◆ WORK ITEM ◆
Please look for the string "uses" below and report every line in which it occurs.
── RECORDS
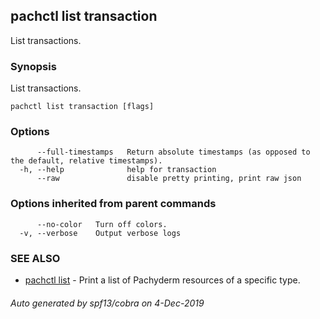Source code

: ## pachctl list transaction

List transactions.

### Synopsis

List transactions.

```
pachctl list transaction [flags]
```

### Options

```
      --full-timestamps   Return absolute timestamps (as opposed to the default, relative timestamps).
  -h, --help              help for transaction
      --raw               disable pretty printing, print raw json
```

### Options inherited from parent commands

```
      --no-color   Turn off colors.
  -v, --verbose    Output verbose logs
```

### SEE ALSO

* [pachctl list](pachctl_list.md)	 - Print a list of Pachyderm resources of a specific type.

###### Auto generated by spf13/cobra on 4-Dec-2019
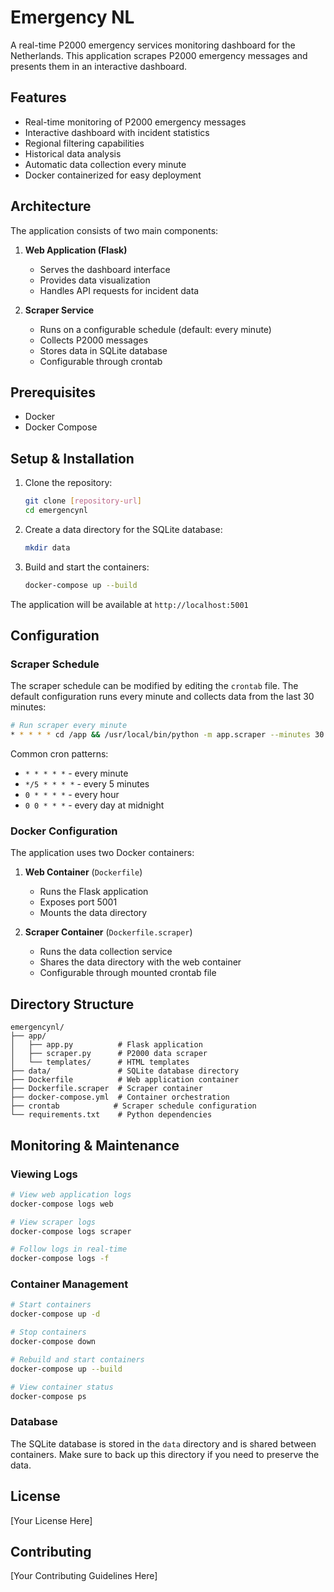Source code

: # Emergency NL

A real-time P2000 emergency services monitoring dashboard for the Netherlands. This application scrapes P2000 emergency messages and presents them in an interactive dashboard.

## Features

- Real-time monitoring of P2000 emergency messages
- Interactive dashboard with incident statistics
- Regional filtering capabilities
- Historical data analysis
- Automatic data collection every minute
- Docker containerized for easy deployment

## Architecture

The application consists of two main components:

1. **Web Application (Flask)**
   - Serves the dashboard interface
   - Provides data visualization
   - Handles API requests for incident data

2. **Scraper Service**
   - Runs on a configurable schedule (default: every minute)
   - Collects P2000 messages
   - Stores data in SQLite database
   - Configurable through crontab

## Prerequisites

- Docker
- Docker Compose

## Setup & Installation

1. Clone the repository:
   ```bash
   git clone [repository-url]
   cd emergencynl
   ```

2. Create a data directory for the SQLite database:
   ```bash
   mkdir data
   ```

3. Build and start the containers:
   ```bash
   docker-compose up --build
   ```

The application will be available at `http://localhost:5001`

## Configuration

### Scraper Schedule

The scraper schedule can be modified by editing the `crontab` file. The default configuration runs every minute and collects data from the last 30 minutes:

```bash
# Run scraper every minute
* * * * * cd /app && /usr/local/bin/python -m app.scraper --minutes 30 >> /var/log/cron.log 2>&1
```

Common cron patterns:
- `* * * * *` - every minute
- `*/5 * * * *` - every 5 minutes
- `0 * * * *` - every hour
- `0 0 * * *` - every day at midnight

### Docker Configuration

The application uses two Docker containers:

1. **Web Container** (`Dockerfile`)
   - Runs the Flask application
   - Exposes port 5001
   - Mounts the data directory

2. **Scraper Container** (`Dockerfile.scraper`)
   - Runs the data collection service
   - Shares the data directory with the web container
   - Configurable through mounted crontab file

## Directory Structure

```
emergencynl/
├── app/
│   ├── app.py          # Flask application
│   ├── scraper.py      # P2000 data scraper
│   └── templates/      # HTML templates
├── data/               # SQLite database directory
├── Dockerfile          # Web application container
├── Dockerfile.scraper  # Scraper container
├── docker-compose.yml  # Container orchestration
├── crontab            # Scraper schedule configuration
└── requirements.txt    # Python dependencies
```

## Monitoring & Maintenance

### Viewing Logs

```bash
# View web application logs
docker-compose logs web

# View scraper logs
docker-compose logs scraper

# Follow logs in real-time
docker-compose logs -f
```

### Container Management

```bash
# Start containers
docker-compose up -d

# Stop containers
docker-compose down

# Rebuild and start containers
docker-compose up --build

# View container status
docker-compose ps
```

### Database

The SQLite database is stored in the `data` directory and is shared between containers. Make sure to back up this directory if you need to preserve the data.

## License

[Your License Here]

## Contributing

[Your Contributing Guidelines Here] 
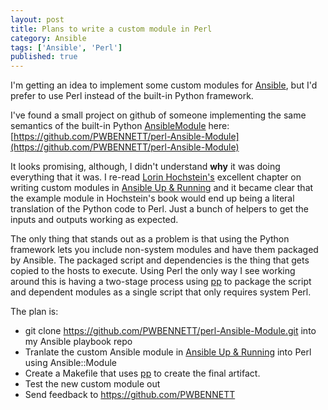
 ```yaml
---
layout: post
title: Plans to write a custom module in Perl
category: Ansible
tags: ['Ansible', 'Perl']
published: true
---
```


I'm getting an idea to implement some custom modules for [Ansible](http://www.ansible.com/), but I'd prefer to use Perl instead of the built-in Python framework.

I've found a small project on github of someone implementing the same semantics of the built-in Python [AnsibleModule](http://docs.ansible.com/ansible/developing_modules.html) here: [https://github.com/PWBENNETT/perl-Ansible-Module](https://github.com/PWBENNETT/perl-Ansible-Module)

It looks promising, although, I didn't understand **why** it was doing everything that it was. I re-read [Lorin Hochstein's](https://twitter.com/lhochstein) excellent chapter on writing custom modules in [Ansible Up & Running](http://www.ansiblebook.com/) and it became clear that the example module in Hochstein's book would end up being a literal translation of the Python code to Perl. Just a bunch of helpers to get the inputs and outputs working as expected.

The only thing that stands out as a problem is that using the Python framework lets you include non-system modules and have them packaged by Ansible. The packaged script and dependencies is the thing that gets copied to the hosts to execute. Using Perl the only way I see working around this is having a two-stage process using [pp](https://metacpan.org/pod/pp) to package the script and dependent modules as a single script that only requires system Perl.

The plan is:

* git clone https://github.com/PWBENNETT/perl-Ansible-Module.git into my Ansible playbook repo
* Tranlate the custom Ansible module in [Ansible Up & Running](http://www.ansiblebook.com/) into Perl using Ansible::Module
* Create a Makefile that uses [pp](https://metacpan.org/pod/pp) to create the final artifact.
* Test the new custom module out
* Send feedback to https://github.com/PWBENNETT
────
◆ RESPONSE TO THIS EXERCISE ◆
The application uses two Docker containers:
* Create a Makefile that uses [pp](https://metacpan.org/pod/pp) to create the final artifact.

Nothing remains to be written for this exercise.